Project Papercut
You may be familiar with the phrase “death by a thousand cuts” or variations on that. You may not know that it has a gruesome origin.
Lingchi (Chinese: 凌遲), translated variously as the slow process, the lingering death, or slow slicing, and also known as death by a thousand cuts, was a form of torture and execution used in China from roughly 900 CE until it was banned in 1905
Lingchi—Wikipedia
The modern version is sometimes called “death by a thousand papercuts” and does not result in actual death but perhaps the death of a product or company.
I couldn’t find agreement on what the phrase means in modern times, so here’s my version.
Let’s say you have a product and you are putting out new versions every year. Issues get reported and are prioritized. For obvious reasons, the most serious issues are more likely to get fixed, leaving a number of small issues that didn’t bubble to the surface.
The problem comes when these small issues start to pile up. The quality and polish of a product start to decline even though you continue to dutifully fix things based on priority.
Enter: Project Papercut
Having worked on a lot of projects that went through multiple new versions, I know quite well the phenomenon of death by a thousand papercuts. I experimented with something I called Project Papercut to try to tackle some of these small issues that piled up.

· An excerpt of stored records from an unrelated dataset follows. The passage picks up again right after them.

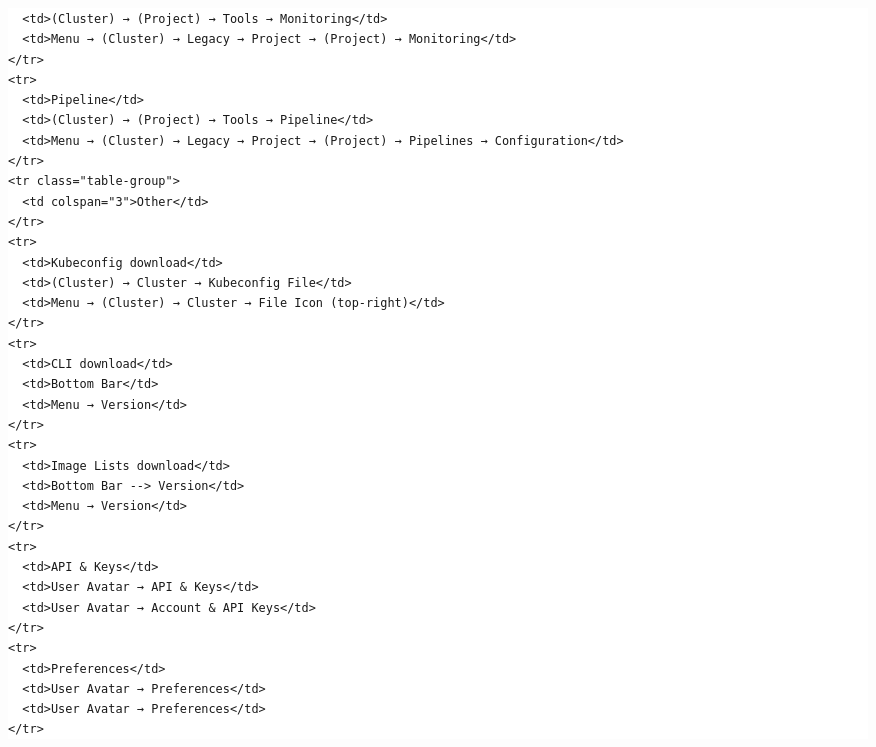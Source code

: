       <td>(Cluster) → (Project) → Tools → Monitoring</td>
      <td>Menu → (Cluster) → Legacy → Project → (Project) → Monitoring</td>
    </tr>
    <tr>
      <td>Pipeline</td>
      <td>(Cluster) → (Project) → Tools → Pipeline</td>
      <td>Menu → (Cluster) → Legacy → Project → (Project) → Pipelines → Configuration</td>
    </tr>
    <tr class="table-group">
      <td colspan="3">Other</td>
    </tr>
    <tr>
      <td>Kubeconfig download</td>
      <td>(Cluster) → Cluster → Kubeconfig File</td>
      <td>Menu → (Cluster) → Cluster → File Icon (top-right)</td>
    </tr>
    <tr>
      <td>CLI download</td>
      <td>Bottom Bar</td>
      <td>Menu → Version</td>
    </tr>
    <tr>
      <td>Image Lists download</td>
      <td>Bottom Bar --> Version</td>
      <td>Menu → Version</td>
    </tr>
    <tr>
      <td>API & Keys</td>
      <td>User Avatar → API & Keys</td>
      <td>User Avatar → Account & API Keys</td>
    </tr>
    <tr>
      <td>Preferences</td>
      <td>User Avatar → Preferences</td>
      <td>User Avatar → Preferences</td>
    </tr>
  </tbody>
</table>
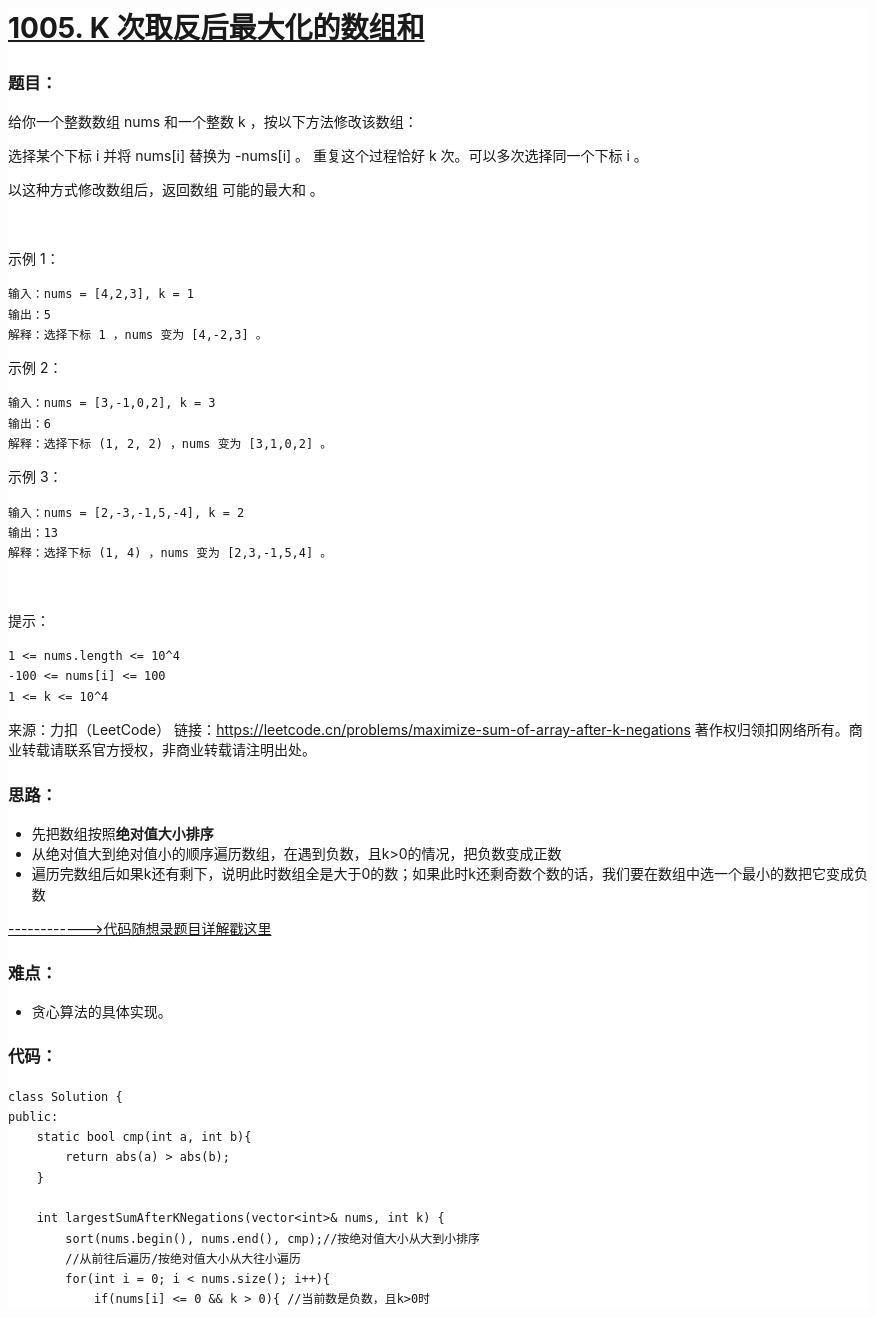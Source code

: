 # [1005. K 次取反后最大化的数组和](https://leetcode.cn/problems/maximize-sum-of-array-after-k-negations/)
### 题目：
给你一个整数数组 nums 和一个整数 k ，按以下方法修改该数组：

选择某个下标 i 并将 nums[i] 替换为 -nums[i] 。
重复这个过程恰好 k 次。可以多次选择同一个下标 i 。

以这种方式修改数组后，返回数组 可能的最大和 。

 

示例 1：
```
输入：nums = [4,2,3], k = 1
输出：5
解释：选择下标 1 ，nums 变为 [4,-2,3] 。
```
示例 2：
```
输入：nums = [3,-1,0,2], k = 3
输出：6
解释：选择下标 (1, 2, 2) ，nums 变为 [3,1,0,2] 。
```
示例 3：
```
输入：nums = [2,-3,-1,5,-4], k = 2
输出：13
解释：选择下标 (1, 4) ，nums 变为 [2,3,-1,5,4] 。
```
 

提示：
```
1 <= nums.length <= 10^4
-100 <= nums[i] <= 100
1 <= k <= 10^4
```
来源：力扣（LeetCode）
链接：https://leetcode.cn/problems/maximize-sum-of-array-after-k-negations
著作权归领扣网络所有。商业转载请联系官方授权，非商业转载请注明出处。

### 思路：
- 先把数组按照**绝对值大小排序**
- 从绝对值大到绝对值小的顺序遍历数组，在遇到负数，且k>0的情况，把负数变成正数
- 遍历完数组后如果k还有剩下，说明此时数组全是大于0的数；如果此时k还剩奇数个数的话，我们要在数组中选一个最小的数把它变成负数

[------------>代码随想录题目详解戳这里](https://programmercarl.com/1005.K%E6%AC%A1%E5%8F%96%E5%8F%8D%E5%90%8E%E6%9C%80%E5%A4%A7%E5%8C%96%E7%9A%84%E6%95%B0%E7%BB%84%E5%92%8C.html)
### 难点：
- 贪心算法的具体实现。

### 代码：  
```
class Solution {
public:
    static bool cmp(int a, int b){
        return abs(a) > abs(b);
    }

    int largestSumAfterKNegations(vector<int>& nums, int k) {
        sort(nums.begin(), nums.end(), cmp);//按绝对值大小从大到小排序
        //从前往后遍历/按绝对值大小从大往小遍历
        for(int i = 0; i < nums.size(); i++){
            if(nums[i] <= 0 && k > 0){ //当前数是负数，且k>0时
```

The key here was to identify clusters of papercut bugs. If a feature of a product or a view in an application just had a couple papercut bugs, maybe that was not such a big deal. But what if the number were 20, 50, 100?
What I did was identify large clusters of bugs in specific areas. For example, if it was a web browser, perhaps there was a cluster of bugs purely in the passwords preference pane.
Then, I would create a brand new bug with Project Papercut in the title and include and relate a list of all the bugs in that cluster. The idea was that it was easy to dismiss bugs on an individual basis as less important than other bugs that need fixing, but hard to ignore a bug with 50 related bugs.
An added benefit here is that it’s a lot easier to tackle a pile of bugs in one area than it is to tackle them piecemeal as they end up in your queue. So it’s a win for efficiency as well.
So you’re probably realizing that fixing a Project Papercut bug means NOT fixing one or more other bugs. But the key point here is that this Project Papercut bug be prioritized above some bugs purely due to the cumulative effect of all the related bugs.
If the end result is virtual death, isn’t it worth fixing a lot of the papercuts?
Note that I did try this on one project and did have a minor amount of success, but that was without any buy-in from anyone else, so I considered that to be a positive result.